### DIRECTIONS FOR THIS TASK
Keep to one stretch of the data below, the lines from the one with "I missed my" up to and including the one with "Basically, I lived", and return that stretch exactly.

Saved data entries
————

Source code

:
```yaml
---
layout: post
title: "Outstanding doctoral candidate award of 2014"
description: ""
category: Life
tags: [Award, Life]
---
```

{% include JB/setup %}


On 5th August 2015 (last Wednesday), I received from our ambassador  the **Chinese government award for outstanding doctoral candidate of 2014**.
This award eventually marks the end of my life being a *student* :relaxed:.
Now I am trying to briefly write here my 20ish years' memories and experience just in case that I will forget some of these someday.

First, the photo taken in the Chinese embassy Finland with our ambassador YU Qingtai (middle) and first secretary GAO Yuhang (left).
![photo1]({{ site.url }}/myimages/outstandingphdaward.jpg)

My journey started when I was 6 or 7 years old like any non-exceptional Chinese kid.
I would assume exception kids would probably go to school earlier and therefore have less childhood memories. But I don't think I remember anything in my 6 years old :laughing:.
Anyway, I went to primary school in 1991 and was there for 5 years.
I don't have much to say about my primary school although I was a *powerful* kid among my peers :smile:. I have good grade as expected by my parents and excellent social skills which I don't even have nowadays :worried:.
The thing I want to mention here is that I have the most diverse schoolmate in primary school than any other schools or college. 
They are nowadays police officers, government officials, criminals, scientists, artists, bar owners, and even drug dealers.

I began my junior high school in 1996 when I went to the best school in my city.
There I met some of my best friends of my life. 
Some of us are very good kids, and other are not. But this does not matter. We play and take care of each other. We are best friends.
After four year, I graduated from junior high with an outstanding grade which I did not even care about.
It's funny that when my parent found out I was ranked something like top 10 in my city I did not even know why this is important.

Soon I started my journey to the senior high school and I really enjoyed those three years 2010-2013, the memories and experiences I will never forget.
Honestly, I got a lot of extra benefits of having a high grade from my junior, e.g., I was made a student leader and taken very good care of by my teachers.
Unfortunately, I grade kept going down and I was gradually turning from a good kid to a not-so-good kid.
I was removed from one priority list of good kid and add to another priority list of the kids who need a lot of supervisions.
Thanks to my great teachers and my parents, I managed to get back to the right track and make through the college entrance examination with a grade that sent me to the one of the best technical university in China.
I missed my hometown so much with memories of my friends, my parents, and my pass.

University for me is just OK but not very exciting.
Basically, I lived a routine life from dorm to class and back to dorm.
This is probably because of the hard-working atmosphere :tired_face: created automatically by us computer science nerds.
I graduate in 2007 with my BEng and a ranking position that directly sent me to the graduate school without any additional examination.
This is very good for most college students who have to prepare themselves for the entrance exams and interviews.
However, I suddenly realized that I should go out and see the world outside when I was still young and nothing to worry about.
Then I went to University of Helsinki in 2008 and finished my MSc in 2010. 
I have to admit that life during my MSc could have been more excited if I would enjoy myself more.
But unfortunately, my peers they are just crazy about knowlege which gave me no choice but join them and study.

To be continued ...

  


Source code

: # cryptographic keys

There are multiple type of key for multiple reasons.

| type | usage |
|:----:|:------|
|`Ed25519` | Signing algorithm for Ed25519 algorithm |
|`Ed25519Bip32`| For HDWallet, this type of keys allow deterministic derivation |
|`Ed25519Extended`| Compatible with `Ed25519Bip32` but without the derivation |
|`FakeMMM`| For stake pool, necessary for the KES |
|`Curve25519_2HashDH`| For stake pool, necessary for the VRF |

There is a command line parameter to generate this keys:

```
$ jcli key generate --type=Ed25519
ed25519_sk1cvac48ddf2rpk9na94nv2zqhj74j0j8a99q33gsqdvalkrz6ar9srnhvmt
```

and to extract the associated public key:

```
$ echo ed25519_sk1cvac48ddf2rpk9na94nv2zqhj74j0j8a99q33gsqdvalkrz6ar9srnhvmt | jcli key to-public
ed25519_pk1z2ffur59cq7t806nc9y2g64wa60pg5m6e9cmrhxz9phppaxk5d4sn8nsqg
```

————

### EXERCISE RESULT
I missed my hometown so much with memories of my friends, my parents, and my pass.

University for me is just OK but not very exciting.
Basically, I lived a routine life from dorm to class and back to dorm.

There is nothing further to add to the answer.